Fecha: 04 de Diciembre de 1998

Tribunal: TSJ La Rioja

Resumen:
Sentencia de 4 de diciembre 1998   Ponente: Don José Ignacio Ruiz de Palacios Valverde   Impuestos estatales. Impuesto sobre el Valor Añadido. Hecho imponible. Exenciones. Exención del Impuesto sobre el Valor Añadido solicitada por la Diócesis de C., L. y L., por obras realizadas en una parroquia, denegada por el Tribunal Económico-Administrativo Regional de la Rioja por no tener las obras el carácter de rehabilitación -las destinadas a la reconstrucción de las edificaciones, siempre que el coste de las operaciones exceda del 25 por cien del valor del edificio, con base en la resolución de 30 de mayo de 1988 de la Dirección General de Tributos. Requisito no previsto en la normativa aplicable al caso, a saber, el Acuerdo Internacional de España con la Santa Sede. Principio de jerarquía normativa. Inexistencia de incumplimiento de los requisitos exigidos en la Orden Ministerial de 29 de febrero de 1988. Improcedencia de devolución de ingresos indebidos, falta de legitimidad de la actora para su solicitud ya que sólo soportó la repercusión indebida de un tributo. Estimación parcial del recurso.   Legislación citada: Acuerdo del Estado Español con la Santa Sede, de 3 de enero de 1979, sobre Asuntos Económicos, artículo IV.C); Ley 37/1992, de 28 de diciembre de 1992, del Impuesto sobre el Valor Añadido, artículo 8.2, apartado 10; Real Decreto 2.028/1985, de 30 de octubre de 1985, que aprueba el Reglamento del Impuesto sobre el Valor Añadido, artículo 9.º; Orden Ministerial de 29 de febrero de 1988, punto 2.º; Resolución de la Dirección General de Tributos de 30 de mayo de 1988; Real Decreto 1.163/1990, de 21 de septiembre de 1990, de Devolución de Ingresos Indebidos de Naturaleza Tributaria, artículo 9.2, párrafo 1.º.    

Fundamentos

FUNDAMENTOS DE DERECHO

 

Primero.-Es objeto de la presente impugnación jurisdiccional la resolución del Tribunal Económico-Administrativo Regional de La Rioja de fecha 29 de mayo de 1997, desestimatoria de la reclamación económico-administrativa número 1.268/1996, interpuesta contra acuerdo de la Delegación en La Rioja de la Agencia Estatal de Administración Tributaria, de fecha 28 de noviembre de 1996, que denegó la exención del Impuesto sobre el Valor Añadido en relación con determinadas obras en el Salón Parroquial de A. (La Rioja).

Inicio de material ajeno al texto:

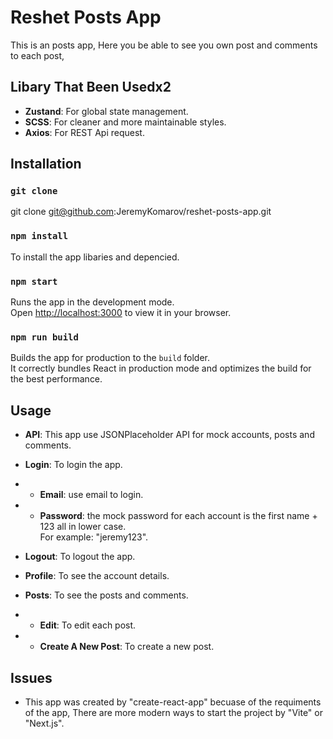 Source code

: # Reshet Posts App
This is an posts app,
Here you be able to see you own post and comments to each post,

## Libary That Been Usedx2
- **Zustand**: For global state management.
- **SCSS**: For cleaner and more maintainable styles.
- **Axios**: For REST Api request.

## Installation
### `git clone`
git clone git@github.com:JeremyKomarov/reshet-posts-app.git

### `npm install`
To install the app libaries and depencied.

### `npm start`
Runs the app in the development mode.\
Open [http://localhost:3000](http://localhost:3000) to view it in your browser.

### `npm run build`
Builds the app for production to the `build` folder.\
It correctly bundles React in production mode and optimizes the build for the best performance.

## Usage
- **API**: This app use JSONPlaceholder API for mock accounts, posts and comments.
- **Login**: To login the app.
- - **Email**: use email to login.
- - **Password**: the mock password for each account is the first name + 123 all in lower case.\
                  For example: "jeremy123".

- **Logout**: To logout the app.
- **Profile**: To see the account details.
- **Posts**: To see the posts and comments.
- - **Edit**: To edit each post.
- - **Create A New Post**: To create a new post.


## Issues
- This app was created by "create-react-app" becuase of the requiments of the app, 
There are more modern ways to start the project by "Vite" or "Next.js".  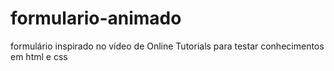 # formulario-animado
formulário inspirado no vídeo de Online Tutorials para testar conhecimentos em html e css
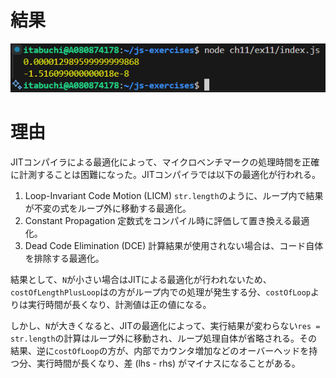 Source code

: # 結果

![alt text](image.png)

# 理由

JITコンパイラによる最適化によって、マイクロベンチマークの処理時間を正確に計測することは困難になった。JITコンパイラでは以下の最適化が行われる。

1. Loop-Invariant Code Motion (LICM)
   `str.length`のように、ループ内で結果が不変の式をループ外に移動する最適化。
2. Constant Propagation
   定数式をコンパイル時に評価して置き換える最適化。
3. Dead Code Elimination (DCE)
   計算結果が使用されない場合は、コード自体を排除する最適化。

結果として、`N`が小さい場合はJITによる最適化が行われないため、`costOfLengthPlusLoop`はの方がループ内での処理が発生する分、`costOfLoop`よりは実行時間が長くなり、計測値は正の値になる。

しかし、`N`が大きくなると、JITの最適化によって、実行結果が変わらない`res = str.length`の計算はループ外に移動され、ループ処理自体が省略される。その結果、逆に`costOfLoop`の方が、内部でカウンタ増加などのオーバーヘッドを持つ分、実行時間が長くなり、差 (lhs - rhs) がマイナスになることがある。
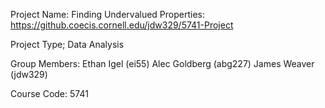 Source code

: Project Name: Finding Undervalued Properties: https://github.coecis.cornell.edu/jdw329/5741-Project

Project Type; Data Analysis

Group Members: Ethan Igel (ei55) Alec Goldberg (abg227) James Weaver (jdw329)

Course Code: 5741
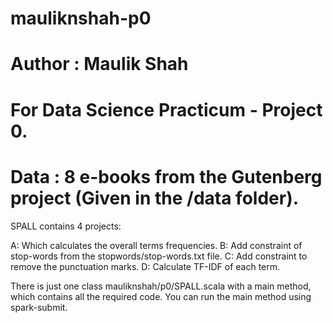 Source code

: # mauliknshah-p0
# Author : Maulik Shah
# For Data Science Practicum - Project 0.
# Data : 8 e-books from the Gutenberg project (Given in the /data folder).

SPALL contains 4 projects:

A: Which calculates the overall terms frequencies.
B: Add constraint of stop-words from the stopwords/stop-words.txt file.
C: Add constraint to remove the punctuation marks.
D: Calculate TF-IDF of each term.

There is just one class mauliknshah/p0/SPALL.scala with a main method, which contains all the required code. You can run the main method using spark-submit.


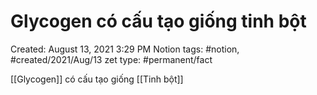 ---
---

# Glycogen có cấu tạo giống tinh bột

Created: August 13, 2021 3:29 PM
Notion tags: #notion, #created/2021/Aug/13
zet type: #permanent/fact

[[Glycogen]] có cấu tạo giống [[Tinh bột]] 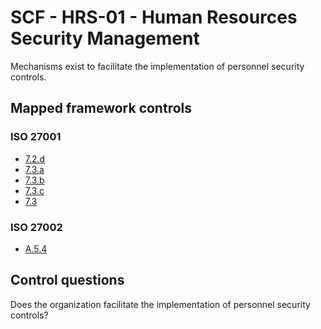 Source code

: # SCF - HRS-01 - Human Resources Security Management
Mechanisms exist to facilitate the implementation of personnel security controls.
## Mapped framework controls
### ISO 27001
- [7.2.d](../iso27001/7.md#72d)
- [7.3.a](../iso27001/7.md#73a)
- [7.3.b](../iso27001/7.md#73b)
- [7.3.c](../iso27001/7.md#73c)
- [7.3](../iso27001/7.md#73)
  
### ISO 27002
- [A.5.4](../iso27002/a-5.md#a54)
  
## Control questions
Does the organization facilitate the implementation of personnel security controls?
   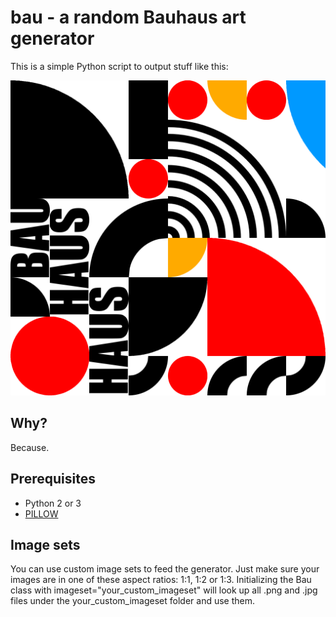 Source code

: # bau - a random Bauhaus art generator

This is a simple Python script to output stuff like this:

![sample1](samples/out_180396.png)

## Why?

Because.

## Prerequisites

* Python 2 or 3
* [PILLOW](https://pillow.readthedocs.io/)

## Image sets

You can use custom image sets to feed the generator. Just make sure your images are in one of these aspect ratios: 1:1, 1:2 or 1:3. Initializing the Bau class with imageset="your_custom_imageset" will look up all .png and .jpg files under the your_custom_imageset folder and use them.
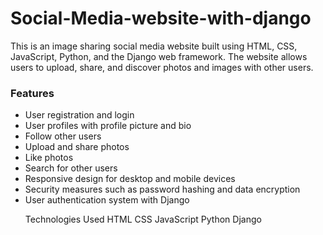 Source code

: # Social-Media-website-with-django
This is an image sharing social media website built using HTML, CSS, JavaScript, Python, and the Django web framework. The website allows users to upload, share, and discover photos and images with other users.

<h3>Features</h3>
<ul>
<li>User registration and login</li>
<li>User profiles with profile picture and bio</li>
<li>Follow other users</li>
<li>Upload and share photos</li>
<li>Like photos</li>
<li>Search for other users</li>
<li>Responsive design for desktop and mobile devices</li>
<li>Security measures such as password hashing and data encryption</li>
<li>User authentication system with Django</li>

Technologies Used
HTML
CSS
JavaScript
Python
Django
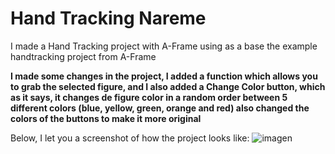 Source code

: # Hand Tracking Nareme

I made a Hand Tracking project with A-Frame using as a base the example handtracking project from A-Frame

**I made some changes in the project, I added a function which allows you to grab the selected figure, and 
I also added a Change Color button, which as it says, it changes de figure color in a random order between 
5 different colors (blue, yellow, green, orange and red) also changed the colors of the buttons to make it more original**

Below, I let you a screenshot of how the project looks like:
![imagen](https://github.com/nareesuarezz/HandTrackingNareme/assets/131177598/805e986c-1e6f-47a8-8951-7fbc9def0d70)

Segundo.-Deben rechazarse de plano las alegaciones que hace el Abogado del Estado en su escrito de contestación a la demanda sobre la posible falta de legitimación activa de la Entidad actora, por cuanto la misma ha sido plenamente reconocida en vía administrativa y no puede plantearse ahora como excepción esta cuestión en esta sede jurisdiccional.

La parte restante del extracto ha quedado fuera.